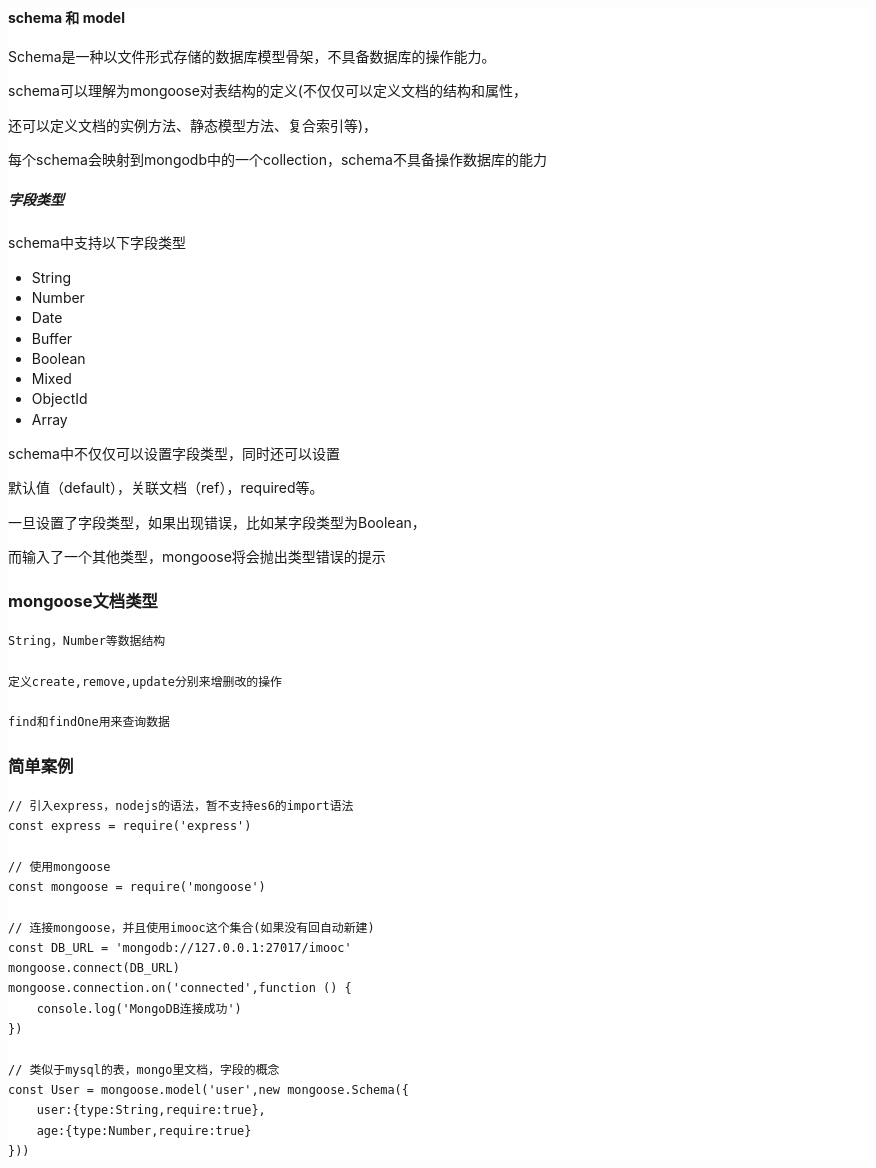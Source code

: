 #### schema 和 model    

Schema是一种以文件形式存储的数据库模型骨架，不具备数据库的操作能力。

schema可以理解为mongoose对表结构的定义(不仅仅可以定义文档的结构和属性，

还可以定义文档的实例方法、静态模型方法、复合索引等)，

每个schema会映射到mongodb中的一个collection，schema不具备操作数据库的能力 

##### 字段类型

schema中支持以下字段类型

* String
* Number
* Date
* Buffer
* Boolean
* Mixed
* ObjectId
* Array

schema中不仅仅可以设置字段类型，同时还可以设置

默认值（default），关联文档（ref），required等。

一旦设置了字段类型，如果出现错误，比如某字段类型为Boolean，

而输入了一个其他类型，mongoose将会抛出类型错误的提示   
     
### mongoose文档类型

    String，Number等数据结构     
    
    定义create,remove,update分别来增删改的操作
    
    find和findOne用来查询数据
    
    
### 简单案例

    // 引入express，nodejs的语法，暂不支持es6的import语法
    const express = require('express')
    
    // 使用mongoose
    const mongoose = require('mongoose')
    
    // 连接mongoose，并且使用imooc这个集合(如果没有回自动新建)
    const DB_URL = 'mongodb://127.0.0.1:27017/imooc'
    mongoose.connect(DB_URL)
    mongoose.connection.on('connected',function () {
        console.log('MongoDB连接成功')
    })
    
    // 类似于mysql的表，mongo里文档，字段的概念
    const User = mongoose.model('user',new mongoose.Schema({
        user:{type:String,require:true},
        age:{type:Number,require:true}
    }))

————————

## To do
Where a line of the data holds "String", show that line.

## Output
* String
    String，Number等数据结构     
        user:{type:String,require:true},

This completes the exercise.